No início deste mês, a Câmara dos Deputados aprovou o  Projeto de Lei 948/21, que permite a compra de vacinas contra a Covid-19 pelo setor privado, desde que seja feita a doação na mesma quantidade ao Sistema Único de Saúde (SUS). O projeto será enviado ao Senado e precisará de sanção presidencial.

Para o médico José Medina, integrante do Centro de Contingência do Covid-19 de São Paulo, caso o projeto seja aprovado e posto em prática, poderá faltar vacina para o grupo prioritário do Plano Nacional de Imunização (PNI).

"Se as empresas privadas começam a comprar esses imunizantes, como ainda estão em falta no mercado, naturalmente, isso vai beneficiar quem tem mais poder econômico e emprego formal, por exemplo. Cria-se uma distorção social", opinou o especialista.
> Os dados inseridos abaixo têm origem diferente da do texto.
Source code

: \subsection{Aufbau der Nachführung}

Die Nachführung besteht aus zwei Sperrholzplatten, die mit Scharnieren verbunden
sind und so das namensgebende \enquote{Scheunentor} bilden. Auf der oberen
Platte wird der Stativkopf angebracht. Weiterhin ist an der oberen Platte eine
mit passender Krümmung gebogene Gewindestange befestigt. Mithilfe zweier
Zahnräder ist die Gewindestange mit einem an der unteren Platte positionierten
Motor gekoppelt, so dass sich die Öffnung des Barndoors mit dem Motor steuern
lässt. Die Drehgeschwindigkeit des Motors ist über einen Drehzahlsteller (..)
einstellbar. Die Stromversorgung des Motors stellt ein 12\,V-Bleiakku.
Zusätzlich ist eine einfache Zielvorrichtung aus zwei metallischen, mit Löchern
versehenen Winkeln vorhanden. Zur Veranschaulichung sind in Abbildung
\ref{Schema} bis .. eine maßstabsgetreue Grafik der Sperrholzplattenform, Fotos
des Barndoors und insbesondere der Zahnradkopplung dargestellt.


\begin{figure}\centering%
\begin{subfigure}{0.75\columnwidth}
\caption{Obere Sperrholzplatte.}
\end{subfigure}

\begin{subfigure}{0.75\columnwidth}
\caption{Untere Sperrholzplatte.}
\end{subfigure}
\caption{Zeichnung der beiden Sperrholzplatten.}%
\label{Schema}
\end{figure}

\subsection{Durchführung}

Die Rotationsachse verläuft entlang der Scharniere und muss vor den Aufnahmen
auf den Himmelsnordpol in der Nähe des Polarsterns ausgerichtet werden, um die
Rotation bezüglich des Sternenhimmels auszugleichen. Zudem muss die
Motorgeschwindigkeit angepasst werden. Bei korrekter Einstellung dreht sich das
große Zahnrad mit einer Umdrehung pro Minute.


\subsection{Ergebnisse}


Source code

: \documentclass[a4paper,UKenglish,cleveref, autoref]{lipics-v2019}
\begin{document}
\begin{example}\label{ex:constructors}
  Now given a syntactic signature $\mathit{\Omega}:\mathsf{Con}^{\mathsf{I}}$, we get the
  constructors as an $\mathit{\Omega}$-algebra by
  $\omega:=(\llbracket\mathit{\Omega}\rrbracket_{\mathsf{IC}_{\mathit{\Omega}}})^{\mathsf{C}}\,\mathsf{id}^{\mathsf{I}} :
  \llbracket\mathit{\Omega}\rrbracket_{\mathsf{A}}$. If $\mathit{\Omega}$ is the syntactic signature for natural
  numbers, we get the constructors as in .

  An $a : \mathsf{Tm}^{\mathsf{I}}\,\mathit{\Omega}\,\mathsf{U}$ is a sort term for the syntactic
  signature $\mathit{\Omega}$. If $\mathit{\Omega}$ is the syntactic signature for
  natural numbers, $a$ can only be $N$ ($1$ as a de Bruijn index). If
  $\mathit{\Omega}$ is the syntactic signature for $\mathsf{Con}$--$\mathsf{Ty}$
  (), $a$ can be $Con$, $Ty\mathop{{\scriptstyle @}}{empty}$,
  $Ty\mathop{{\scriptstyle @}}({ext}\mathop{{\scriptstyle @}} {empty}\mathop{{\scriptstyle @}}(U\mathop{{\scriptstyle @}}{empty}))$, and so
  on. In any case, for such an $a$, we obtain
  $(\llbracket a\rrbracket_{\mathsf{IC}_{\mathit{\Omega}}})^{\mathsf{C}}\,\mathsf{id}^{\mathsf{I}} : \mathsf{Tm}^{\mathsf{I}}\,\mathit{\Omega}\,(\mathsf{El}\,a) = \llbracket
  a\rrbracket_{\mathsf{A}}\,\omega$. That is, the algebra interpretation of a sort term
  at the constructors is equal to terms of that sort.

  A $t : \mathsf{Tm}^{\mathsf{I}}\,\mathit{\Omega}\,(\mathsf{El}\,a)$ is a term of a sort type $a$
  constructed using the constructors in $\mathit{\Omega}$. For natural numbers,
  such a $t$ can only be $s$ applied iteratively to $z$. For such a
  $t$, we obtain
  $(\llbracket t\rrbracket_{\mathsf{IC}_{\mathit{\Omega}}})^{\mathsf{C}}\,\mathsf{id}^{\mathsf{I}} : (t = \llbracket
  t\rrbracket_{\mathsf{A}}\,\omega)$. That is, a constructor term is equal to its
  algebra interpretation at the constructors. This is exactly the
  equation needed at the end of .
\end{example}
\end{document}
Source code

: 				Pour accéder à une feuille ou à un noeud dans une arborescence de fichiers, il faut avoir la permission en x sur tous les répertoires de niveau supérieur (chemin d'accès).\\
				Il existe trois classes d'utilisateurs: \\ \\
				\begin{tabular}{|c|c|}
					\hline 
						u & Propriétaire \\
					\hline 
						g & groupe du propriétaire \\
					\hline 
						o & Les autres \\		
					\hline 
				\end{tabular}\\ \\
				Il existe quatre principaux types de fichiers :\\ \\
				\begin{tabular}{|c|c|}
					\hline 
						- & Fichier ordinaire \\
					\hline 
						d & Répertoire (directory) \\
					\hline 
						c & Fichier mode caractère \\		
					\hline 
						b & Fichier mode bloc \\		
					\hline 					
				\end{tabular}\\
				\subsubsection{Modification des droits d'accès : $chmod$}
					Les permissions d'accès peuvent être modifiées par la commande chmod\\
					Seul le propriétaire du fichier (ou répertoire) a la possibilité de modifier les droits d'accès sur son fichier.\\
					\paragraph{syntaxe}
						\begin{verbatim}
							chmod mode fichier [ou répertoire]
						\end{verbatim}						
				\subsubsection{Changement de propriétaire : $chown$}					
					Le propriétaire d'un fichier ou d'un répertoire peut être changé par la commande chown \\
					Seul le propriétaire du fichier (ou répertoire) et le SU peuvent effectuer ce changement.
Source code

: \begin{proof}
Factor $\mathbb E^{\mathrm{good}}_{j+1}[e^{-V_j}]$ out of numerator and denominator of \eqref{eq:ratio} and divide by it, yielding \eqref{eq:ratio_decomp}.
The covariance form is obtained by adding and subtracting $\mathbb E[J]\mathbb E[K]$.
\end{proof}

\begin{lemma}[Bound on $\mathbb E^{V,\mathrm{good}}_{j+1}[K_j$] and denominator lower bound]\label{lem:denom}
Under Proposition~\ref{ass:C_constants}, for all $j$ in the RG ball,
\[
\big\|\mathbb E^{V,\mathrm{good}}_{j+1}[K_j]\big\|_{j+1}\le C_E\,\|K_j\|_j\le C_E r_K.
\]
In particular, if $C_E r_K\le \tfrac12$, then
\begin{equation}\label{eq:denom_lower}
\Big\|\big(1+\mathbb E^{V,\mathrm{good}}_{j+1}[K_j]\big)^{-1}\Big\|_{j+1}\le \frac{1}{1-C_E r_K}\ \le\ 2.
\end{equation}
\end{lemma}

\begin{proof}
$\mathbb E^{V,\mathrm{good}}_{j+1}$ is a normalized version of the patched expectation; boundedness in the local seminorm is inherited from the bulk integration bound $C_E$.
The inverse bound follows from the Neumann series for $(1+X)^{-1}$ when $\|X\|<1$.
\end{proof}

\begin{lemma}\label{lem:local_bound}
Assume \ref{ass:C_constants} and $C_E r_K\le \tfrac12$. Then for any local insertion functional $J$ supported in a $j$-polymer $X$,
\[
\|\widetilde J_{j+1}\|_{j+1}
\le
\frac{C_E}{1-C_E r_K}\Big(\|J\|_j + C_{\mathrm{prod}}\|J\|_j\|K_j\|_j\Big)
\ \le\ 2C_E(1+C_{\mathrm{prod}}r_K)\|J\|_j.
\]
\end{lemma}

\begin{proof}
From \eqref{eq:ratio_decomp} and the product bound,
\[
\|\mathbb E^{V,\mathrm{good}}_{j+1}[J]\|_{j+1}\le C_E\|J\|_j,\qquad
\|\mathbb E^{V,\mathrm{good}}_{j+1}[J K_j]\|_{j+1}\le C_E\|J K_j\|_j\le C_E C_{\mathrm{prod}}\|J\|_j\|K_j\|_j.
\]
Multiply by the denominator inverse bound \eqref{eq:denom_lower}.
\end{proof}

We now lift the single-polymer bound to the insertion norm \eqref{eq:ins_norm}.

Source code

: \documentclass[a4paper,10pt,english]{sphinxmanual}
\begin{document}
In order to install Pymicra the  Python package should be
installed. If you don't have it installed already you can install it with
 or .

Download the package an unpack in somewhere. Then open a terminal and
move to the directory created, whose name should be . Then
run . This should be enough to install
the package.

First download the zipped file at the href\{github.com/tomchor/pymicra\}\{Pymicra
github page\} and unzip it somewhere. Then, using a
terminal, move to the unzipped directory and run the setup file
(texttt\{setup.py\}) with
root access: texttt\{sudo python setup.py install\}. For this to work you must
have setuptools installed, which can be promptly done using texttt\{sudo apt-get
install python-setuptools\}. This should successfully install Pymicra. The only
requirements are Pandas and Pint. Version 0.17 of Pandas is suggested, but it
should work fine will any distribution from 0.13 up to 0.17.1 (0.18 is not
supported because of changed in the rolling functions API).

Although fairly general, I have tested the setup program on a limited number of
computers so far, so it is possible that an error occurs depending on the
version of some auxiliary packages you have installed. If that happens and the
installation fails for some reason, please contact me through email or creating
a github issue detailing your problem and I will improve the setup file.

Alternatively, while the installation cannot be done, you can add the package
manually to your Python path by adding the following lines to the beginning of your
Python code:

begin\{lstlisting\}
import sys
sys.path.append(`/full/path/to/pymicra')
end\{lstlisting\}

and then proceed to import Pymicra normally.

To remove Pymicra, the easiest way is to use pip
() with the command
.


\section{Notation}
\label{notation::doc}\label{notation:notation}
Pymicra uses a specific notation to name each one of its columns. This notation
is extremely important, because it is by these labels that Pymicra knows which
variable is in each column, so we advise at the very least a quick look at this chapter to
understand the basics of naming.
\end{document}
Medina explica que o grupo com maior risco de complicações pela Covid-19 são as pessoas com mais de 50 anos e as com comorbidades, como diabetes e problemas cardíacos. "Eu entendo que toda vacina deve ser destinada à vacinação dessas pessoas primeiro, sem interferência da condição social ou de vínculo empregatício", afirmou.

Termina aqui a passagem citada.